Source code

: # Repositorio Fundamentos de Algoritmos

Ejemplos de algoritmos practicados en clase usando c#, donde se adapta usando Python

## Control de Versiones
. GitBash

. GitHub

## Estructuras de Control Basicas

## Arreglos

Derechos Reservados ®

== Task statement ==
Copy each line above exactly as it stands.

== Result below ==
Source code

: # Repositorio Fundamentos de Algoritmos

Ejemplos de algoritmos practicados en clase usando c#, donde se adapta usando Python

## Control de Versiones
. GitBash

. GitHub

## Estructuras de Control Basicas

## Arreglos

Derechos Reservados ®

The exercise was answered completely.